Problem requirements → The records below are to be reproduced exactly, with every picture left out.

Materials provided →
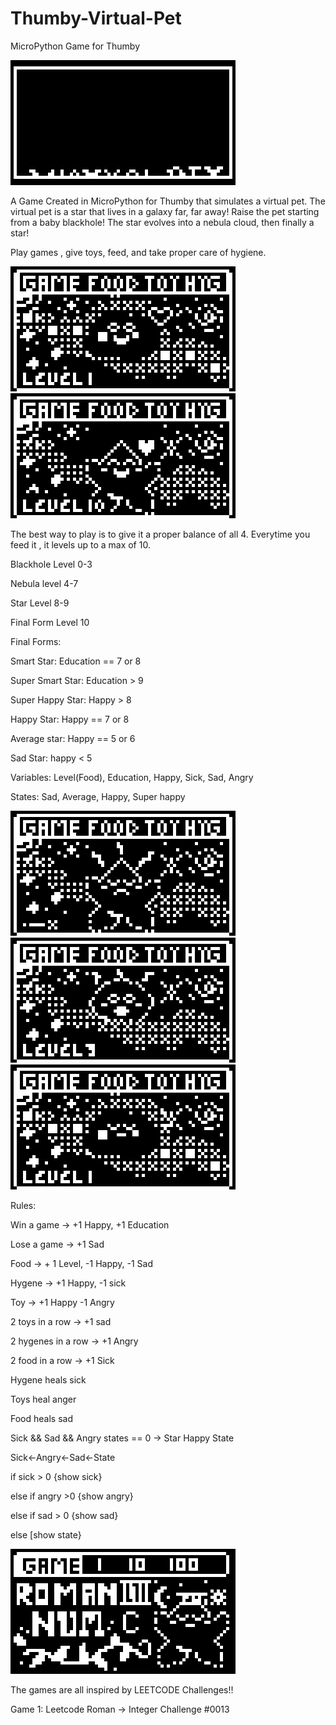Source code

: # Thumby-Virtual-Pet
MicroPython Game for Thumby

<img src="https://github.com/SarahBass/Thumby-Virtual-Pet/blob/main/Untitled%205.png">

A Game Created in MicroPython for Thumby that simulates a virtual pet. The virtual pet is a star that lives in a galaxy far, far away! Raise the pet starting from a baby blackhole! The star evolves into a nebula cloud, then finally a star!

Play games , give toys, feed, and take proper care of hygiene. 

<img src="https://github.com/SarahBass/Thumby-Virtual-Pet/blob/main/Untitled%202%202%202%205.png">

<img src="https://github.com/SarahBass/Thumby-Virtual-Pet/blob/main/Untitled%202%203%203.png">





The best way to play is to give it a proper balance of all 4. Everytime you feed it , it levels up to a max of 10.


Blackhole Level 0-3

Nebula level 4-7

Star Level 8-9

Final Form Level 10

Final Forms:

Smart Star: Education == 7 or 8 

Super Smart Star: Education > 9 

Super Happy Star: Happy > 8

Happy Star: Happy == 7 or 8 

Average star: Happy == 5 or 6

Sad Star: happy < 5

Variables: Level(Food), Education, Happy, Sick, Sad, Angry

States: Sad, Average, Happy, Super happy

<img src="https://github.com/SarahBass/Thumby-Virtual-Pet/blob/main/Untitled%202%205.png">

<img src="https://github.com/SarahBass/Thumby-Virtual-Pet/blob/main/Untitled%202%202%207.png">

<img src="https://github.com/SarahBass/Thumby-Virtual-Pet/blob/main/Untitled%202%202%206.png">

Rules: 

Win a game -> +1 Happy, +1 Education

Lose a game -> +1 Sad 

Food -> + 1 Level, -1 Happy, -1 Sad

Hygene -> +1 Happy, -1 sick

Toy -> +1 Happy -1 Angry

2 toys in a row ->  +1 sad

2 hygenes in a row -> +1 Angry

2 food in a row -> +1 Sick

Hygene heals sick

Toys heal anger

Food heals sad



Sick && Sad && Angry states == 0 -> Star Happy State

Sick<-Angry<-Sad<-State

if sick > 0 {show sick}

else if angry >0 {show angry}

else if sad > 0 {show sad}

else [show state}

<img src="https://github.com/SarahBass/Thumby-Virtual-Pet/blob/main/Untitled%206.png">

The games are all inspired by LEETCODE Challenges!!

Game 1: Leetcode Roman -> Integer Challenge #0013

Finished task →
Source code

: # Thumby-Virtual-Pet
MicroPython Game for Thumby

<img src="https://github.com/SarahBass/Thumby-Virtual-Pet/blob/main/Untitled%205.png">

A Game Created in MicroPython for Thumby that simulates a virtual pet. The virtual pet is a star that lives in a galaxy far, far away! Raise the pet starting from a baby blackhole! The star evolves into a nebula cloud, then finally a star!

Play games , give toys, feed, and take proper care of hygiene. 

<img src="https://github.com/SarahBass/Thumby-Virtual-Pet/blob/main/Untitled%202%202%202%205.png">

<img src="https://github.com/SarahBass/Thumby-Virtual-Pet/blob/main/Untitled%202%203%203.png">





The best way to play is to give it a proper balance of all 4. Everytime you feed it , it levels up to a max of 10.


Blackhole Level 0-3

Nebula level 4-7

Star Level 8-9

Final Form Level 10

Final Forms:

Smart Star: Education == 7 or 8 

Super Smart Star: Education > 9 

Super Happy Star: Happy > 8

Happy Star: Happy == 7 or 8 

Average star: Happy == 5 or 6

Sad Star: happy < 5

Variables: Level(Food), Education, Happy, Sick, Sad, Angry

States: Sad, Average, Happy, Super happy

<img src="https://github.com/SarahBass/Thumby-Virtual-Pet/blob/main/Untitled%202%205.png">

<img src="https://github.com/SarahBass/Thumby-Virtual-Pet/blob/main/Untitled%202%202%207.png">

<img src="https://github.com/SarahBass/Thumby-Virtual-Pet/blob/main/Untitled%202%202%206.png">

Rules: 

Win a game -> +1 Happy, +1 Education

Lose a game -> +1 Sad 

Food -> + 1 Level, -1 Happy, -1 Sad

Hygene -> +1 Happy, -1 sick

Toy -> +1 Happy -1 Angry

2 toys in a row ->  +1 sad

2 hygenes in a row -> +1 Angry

2 food in a row -> +1 Sick

Hygene heals sick

Toys heal anger

Food heals sad



Sick && Sad && Angry states == 0 -> Star Happy State

Sick<-Angry<-Sad<-State

if sick > 0 {show sick}

else if angry >0 {show angry}

else if sad > 0 {show sad}

else [show state}

<img src="https://github.com/SarahBass/Thumby-Virtual-Pet/blob/main/Untitled%206.png">

The games are all inspired by LEETCODE Challenges!!

Game 1: Leetcode Roman -> Integer Challenge #0013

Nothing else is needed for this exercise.